Ability Grouping

The meta-analyses divide ability grouping into a number of categories listed below. However, most people seem to concentrate on the "general" ability grouping with the low effect size and generalise that ability grouping has no effect on achievement. But, as you read the studies a much richer and complex picture emerges.

"General" Ability grouping - effect size d = 0.12 (cross-grade grouping d = 0.30 but Hattie does not include this in this category, I’m not sure why).

Within-class grouping - d = 0.16 (Hattie did not include the Kulik study detailed below which gave d = 0.25). Here's an example of a school in my state which has significantly improved students math's scores by within-class ability grouping.

Ability grouping for gifted students - d = 0.30 (Hattie did not include the result from Kulik below, where d  = 0.87; if this was used d = 0.47)
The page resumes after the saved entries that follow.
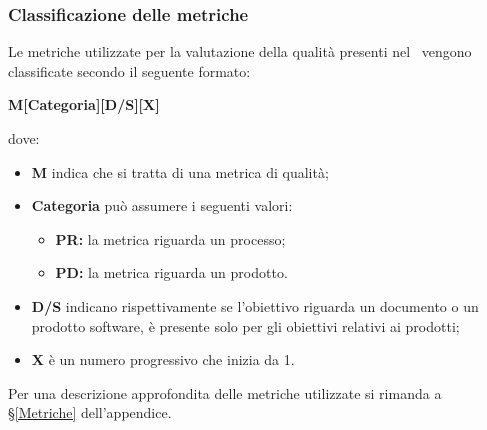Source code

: \subsubsection{Classificazione delle metriche}\label{ClassificazioneMetriche}
Le metriche utilizzate per la valutazione della qualità presenti nel \ vengono classificate secondo il seguente formato:
\begin{center}
	\textbf{M[Categoria][D/S][X]}
\end{center}
dove: 
\begin{itemize}
	\item \textbf{M} indica che si tratta di una metrica di qualità;
	\item \textbf{Categoria} può assumere i seguenti valori:
	\begin{itemize}
		\item \textbf{PR:} la metrica riguarda un processo;
		\item \textbf{PD:} la metrica riguarda un prodotto.
	\end{itemize}
	\item \textbf{D/S} indicano rispettivamente se l'obiettivo riguarda un documento o un prodotto software, è presente solo per gli obiettivi relativi ai prodotti;
	\item \textbf{X} è un numero progressivo che inizia da 1.
\end{itemize}
Per una descrizione approfondita delle metriche utilizzate si rimanda a \S\ref{Metriche} dell'appendice.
Acceleration - d = 0.88 (Hattie’s 5th ranked influence, but overlaps with gifted students and research is used selectively).

Enhancement - d = 0.39

Dylan Wiliam gives a quick overview of the problems of Ability Grouping research-

Goldacre (2008) comments about meta-analysis in education:
"I think you’ll find it’s a bit more complicated than that".
Andrew Old does an excellent analysis of the EEF toolkit on ability grouping here.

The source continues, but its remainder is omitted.